コーチとの絆は海も越えて 女子V3へ上昇 高橋侑子<トライアスロン日本選手権・進化③>

2020年11月5日 05時55分
 山に囲まれ、自然豊かな小さな町。日本選手権女子2連覇中の高橋侑子はポルトガルのモンテゴルドを練習拠点にしている。ポルトガル人のパウロ・ソウザコーチ率いる15人の多国籍チーム。練習はいつもにぎやかだった。

日本選手権で3連覇を狙う高橋侑子=東京都三鷹市で

◆離れても届く気遣い

 だが、チームメートは新型コロナウイルスの感染拡大を受け、それぞれの母国へ。3月末、高橋も東京に帰ってきた。ソウザコーチからは1週間ごとに練習メニューがメールで送られてくる。必ず「心身ともに健康第一で」と気遣いの言葉が添えられて。
 「4月から6月までは自粛ムードの中、自宅で何ができるか。先が見えない中で、何をやるのかが難しかった」

◆危機から救ってくれたメール

 15人から1人になり、2カ月が過ぎたころ、孤独感が襲ってきた。単調な練習、次のレースがいつか分からず、モチベーションの維持が難しい。一人で3時間バイクに乗り続けていると「なんでやっているんだろう」と思うことも。

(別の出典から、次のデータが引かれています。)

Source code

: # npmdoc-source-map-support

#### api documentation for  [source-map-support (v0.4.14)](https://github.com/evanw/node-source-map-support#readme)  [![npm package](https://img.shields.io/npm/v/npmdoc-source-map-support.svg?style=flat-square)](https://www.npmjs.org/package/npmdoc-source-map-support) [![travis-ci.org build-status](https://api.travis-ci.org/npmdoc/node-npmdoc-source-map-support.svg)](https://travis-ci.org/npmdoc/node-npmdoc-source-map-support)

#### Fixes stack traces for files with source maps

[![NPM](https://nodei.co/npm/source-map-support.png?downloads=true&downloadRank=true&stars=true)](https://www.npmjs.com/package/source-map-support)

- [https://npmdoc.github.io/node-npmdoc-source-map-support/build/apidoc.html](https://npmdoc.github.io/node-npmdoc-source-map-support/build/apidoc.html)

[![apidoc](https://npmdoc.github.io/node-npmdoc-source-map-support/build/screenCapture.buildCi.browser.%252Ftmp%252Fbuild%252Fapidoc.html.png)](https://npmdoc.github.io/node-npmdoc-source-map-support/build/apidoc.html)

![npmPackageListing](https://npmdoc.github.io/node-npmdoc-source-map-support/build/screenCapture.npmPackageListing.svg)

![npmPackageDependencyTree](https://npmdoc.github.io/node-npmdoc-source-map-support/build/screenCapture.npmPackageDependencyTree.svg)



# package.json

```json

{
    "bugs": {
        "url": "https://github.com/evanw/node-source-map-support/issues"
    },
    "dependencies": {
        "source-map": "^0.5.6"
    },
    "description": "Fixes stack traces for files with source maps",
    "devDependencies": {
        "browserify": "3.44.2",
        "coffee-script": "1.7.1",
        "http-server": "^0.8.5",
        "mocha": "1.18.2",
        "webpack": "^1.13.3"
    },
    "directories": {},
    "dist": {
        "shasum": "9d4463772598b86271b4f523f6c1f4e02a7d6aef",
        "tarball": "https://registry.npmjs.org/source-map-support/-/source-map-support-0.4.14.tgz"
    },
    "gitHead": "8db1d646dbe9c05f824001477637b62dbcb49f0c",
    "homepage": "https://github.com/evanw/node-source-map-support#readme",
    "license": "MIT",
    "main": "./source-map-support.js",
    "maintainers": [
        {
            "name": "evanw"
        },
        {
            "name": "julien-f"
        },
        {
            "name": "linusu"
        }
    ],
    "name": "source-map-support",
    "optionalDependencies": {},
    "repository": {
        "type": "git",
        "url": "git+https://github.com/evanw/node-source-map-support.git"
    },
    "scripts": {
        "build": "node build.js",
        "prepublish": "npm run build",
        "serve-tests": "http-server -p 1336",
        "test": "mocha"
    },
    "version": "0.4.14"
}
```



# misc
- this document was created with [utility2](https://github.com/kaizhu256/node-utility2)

そんなとき、ソウザコーチからメールが届いた。
 「どうだ、2週間くらい練習量を落としてみようか」
 精神的に疲弊しているのかもしれない。とはいえ、極度に練習量を減らすと不安になる。素直に胸の内を明かすと、すぐに返信が来た。
 「次へのステップへ進むため、プロセス(過程)として必要なことだよ」
 2週間後、本格的な練習を再開すると、不思議と体が動いた。これまで練習で追い込めなかったのがうそのよう。身も心も充電されていた。
 「泳げるし、バイクをこげるし、走れる。思っていた以上に練習を積めるようになっていた。やっぱりそういう時期が必要だったんだなと。このコーチについていきたいとあらためて思いましたね」

◆栄冠へ心身ともに万全

 深まったソウザコーチへの信頼感。休息後に待っていた飛躍。7月から男子ロンドン五輪代表の細田雄一(博慈会)らと合宿をこなすと、調子はグンと上がってきた。日本選手権に向け、「心身ともに健康」だ。
 「3連覇が大きな目標。こんな状況でもしっかり練習してきたぞ、というのを見せられるレースにしたい」。この7カ月の思いがこもる。ソウザコーチへ、優勝の吉報を届けるために。

たかはし・ゆうこ 富士通所属。法大時代に日本学生選手権4連覇。2016年世界大学選手権で優勝。17年アジア選手権、18年ジャカルタ・アジア大会はともに女子個人、混合リレーで2冠。19年NTTジャパンランキング1位。29歳。東京都三鷹市出身。